If there are only two categories in which the given data has to be classified then it is called binary classification. For example- checking a bank transaction whether it is a fraudulent or a genuine transaction. Here, there are only two categories (i.e. fraudulent or genuine) where the output can be labeled.

Multiclass classification

In this kind of problem, the input is categorized into one class out of three or more classes.

Iris dataset is a perfect example of multiclass classification. Iris data set contains data of fifty samples of three species of flower (setosa, versicolor, and virginica) which are classified based on four parameters (sepal length, sepal width, petal length, and petal width).

Iris Dataset Graphical Representation

(Image by Author) Graphical representation of a linear discriminant model of Iris dataset

Two Kind of Classifiers

Soft Classifier

A soft classifier predicts the labels for inputs based on the probabilities. For a given input probability for each class (label) is calculated and the input is classified into the class with the highest probability. Higher probability also shows higher accuracy and precision of the model.

The sigmoid function can be used in this model since we have to predict the probabilities. This is because the sigmoid function exists between (0,1) and probability also exists between the same range.

Sigmoid activation function formula

(Image by Author) Sigmoid Function

Hard Classifier

Hard classifiers do not calculate the probabilities for different categories and give the classification decision based on the decision boundary.

Linear and Non- Linear Classifiers

Linear and Non- Linear Classifiers graphical representation

(Image by Sebastian Raschka on WikimediaCommons) Graph A represents a linear classifier model. Graph B represents a non-linear classifier model.

Linear Classification Model

When the given data of two classes represented on a graph can be separated by drawing a straight line than the two classes are called linearly separable (in graph A above, green dots and blue dots, these two classes are completely separated by a single straight line).

There can be infinite lines that can differentiate between two classes.

To find the exact position of the line, the type of classifier used is called a linear classifier. Few examples of linear classifiers are- Logistic Regression, Perceptron, Naive Bayes, etcetera.

Non-Linear Classification Model

Here as we can see in graph B (above), two classes cannot be separated by drawing a straight line and therefore requires an alternative way to solve this kind of problem. Here model generates nonlinear boundaries and how that boundary will look like is defined by non-linear classifiers. Few examples of non-linear classifiers are- Decision Trees, K-Nearest Neighbour, Random Forest, etcetera.

Regression

Unlike classification, here the regression model is trained in such a way that it predicts continuous numerical value as an output based on input variables.

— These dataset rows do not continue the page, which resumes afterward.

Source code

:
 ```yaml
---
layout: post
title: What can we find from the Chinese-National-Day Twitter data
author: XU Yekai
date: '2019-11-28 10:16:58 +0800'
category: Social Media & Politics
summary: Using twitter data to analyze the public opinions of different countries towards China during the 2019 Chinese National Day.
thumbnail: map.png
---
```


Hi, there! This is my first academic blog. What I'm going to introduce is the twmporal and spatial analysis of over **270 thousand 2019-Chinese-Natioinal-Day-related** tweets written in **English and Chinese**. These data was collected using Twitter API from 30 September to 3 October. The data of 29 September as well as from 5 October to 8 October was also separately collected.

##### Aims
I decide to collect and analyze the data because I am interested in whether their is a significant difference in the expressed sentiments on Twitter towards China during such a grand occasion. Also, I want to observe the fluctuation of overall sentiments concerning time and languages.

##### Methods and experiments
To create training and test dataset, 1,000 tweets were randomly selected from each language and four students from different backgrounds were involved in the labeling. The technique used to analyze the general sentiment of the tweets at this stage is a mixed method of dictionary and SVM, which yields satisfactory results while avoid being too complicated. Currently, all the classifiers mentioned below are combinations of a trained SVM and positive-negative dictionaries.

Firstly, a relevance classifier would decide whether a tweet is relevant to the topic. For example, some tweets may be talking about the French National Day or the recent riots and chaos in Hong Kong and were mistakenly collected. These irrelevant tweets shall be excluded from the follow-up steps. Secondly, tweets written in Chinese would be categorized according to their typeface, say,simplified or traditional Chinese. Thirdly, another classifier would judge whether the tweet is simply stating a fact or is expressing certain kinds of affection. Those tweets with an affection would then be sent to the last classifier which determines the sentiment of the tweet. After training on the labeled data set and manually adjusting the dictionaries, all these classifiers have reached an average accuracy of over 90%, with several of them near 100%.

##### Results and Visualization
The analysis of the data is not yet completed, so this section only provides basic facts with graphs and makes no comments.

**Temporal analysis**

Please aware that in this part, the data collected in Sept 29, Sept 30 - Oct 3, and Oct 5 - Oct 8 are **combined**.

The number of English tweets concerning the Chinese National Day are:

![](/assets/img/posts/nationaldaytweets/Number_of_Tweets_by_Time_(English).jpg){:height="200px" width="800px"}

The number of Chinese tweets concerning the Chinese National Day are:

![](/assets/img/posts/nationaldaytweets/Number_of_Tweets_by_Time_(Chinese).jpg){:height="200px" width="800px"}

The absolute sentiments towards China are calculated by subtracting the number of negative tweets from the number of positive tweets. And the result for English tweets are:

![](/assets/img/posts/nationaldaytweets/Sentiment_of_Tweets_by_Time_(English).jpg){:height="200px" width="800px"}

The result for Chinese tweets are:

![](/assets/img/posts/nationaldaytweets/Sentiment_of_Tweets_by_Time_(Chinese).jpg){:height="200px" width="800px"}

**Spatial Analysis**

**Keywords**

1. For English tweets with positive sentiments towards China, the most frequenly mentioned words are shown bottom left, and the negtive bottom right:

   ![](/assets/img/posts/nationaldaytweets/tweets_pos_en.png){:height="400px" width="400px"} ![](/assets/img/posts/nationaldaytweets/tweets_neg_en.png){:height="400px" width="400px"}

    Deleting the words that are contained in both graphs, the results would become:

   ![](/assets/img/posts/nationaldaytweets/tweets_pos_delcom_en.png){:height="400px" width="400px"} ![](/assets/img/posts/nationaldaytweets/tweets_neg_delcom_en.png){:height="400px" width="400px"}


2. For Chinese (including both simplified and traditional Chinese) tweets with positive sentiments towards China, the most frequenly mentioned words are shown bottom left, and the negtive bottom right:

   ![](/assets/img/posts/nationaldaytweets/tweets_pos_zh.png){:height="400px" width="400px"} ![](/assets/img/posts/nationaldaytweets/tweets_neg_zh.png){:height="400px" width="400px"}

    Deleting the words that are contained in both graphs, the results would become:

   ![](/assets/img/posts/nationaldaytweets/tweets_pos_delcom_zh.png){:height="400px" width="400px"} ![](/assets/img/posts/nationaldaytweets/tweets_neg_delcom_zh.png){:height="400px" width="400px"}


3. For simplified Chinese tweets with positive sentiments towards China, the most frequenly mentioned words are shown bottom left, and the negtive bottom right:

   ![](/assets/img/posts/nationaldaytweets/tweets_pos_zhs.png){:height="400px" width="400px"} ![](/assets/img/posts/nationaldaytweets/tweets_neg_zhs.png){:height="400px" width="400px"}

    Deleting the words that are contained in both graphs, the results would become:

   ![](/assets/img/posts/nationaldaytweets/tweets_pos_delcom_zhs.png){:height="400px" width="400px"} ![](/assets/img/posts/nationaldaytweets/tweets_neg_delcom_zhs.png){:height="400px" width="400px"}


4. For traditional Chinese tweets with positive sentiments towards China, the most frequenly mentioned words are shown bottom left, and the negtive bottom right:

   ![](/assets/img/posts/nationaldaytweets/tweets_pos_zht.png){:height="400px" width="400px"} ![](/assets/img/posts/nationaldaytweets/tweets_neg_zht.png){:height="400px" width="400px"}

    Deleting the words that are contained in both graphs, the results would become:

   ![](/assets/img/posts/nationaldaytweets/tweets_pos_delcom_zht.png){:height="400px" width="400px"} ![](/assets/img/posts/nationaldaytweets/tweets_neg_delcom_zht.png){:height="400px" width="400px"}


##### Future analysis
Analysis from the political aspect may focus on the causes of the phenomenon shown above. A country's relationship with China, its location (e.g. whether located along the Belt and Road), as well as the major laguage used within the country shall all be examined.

The algorithm maps the input data (x) to continuous or numerical data(y).

There are several kinds of regression algorithms in machine learning like- linear regression, polynomial regression, quantile regression, lasso regression, etc. Linear regression is the simplest method of regression.

Linear Regression

Graphical Representation of Linear Regression Problem

(Image by Sewaqu on WikimediaCommons) Graphical Representation of Linear Regression Problem

This approach is generally used for predictive analysis. In this case, a linear relationship is set up between the x-axis feature and the y-axis feature. But as you can see in the graph the line does not pass through every point, but it represents a relationship between the two.

Simple linear regression relation can be represented in the form of an equation as:

y = wx + b

Here, y is numerical output, w is the weight (slope), x is the input variable and b is the bias (or y-intercept).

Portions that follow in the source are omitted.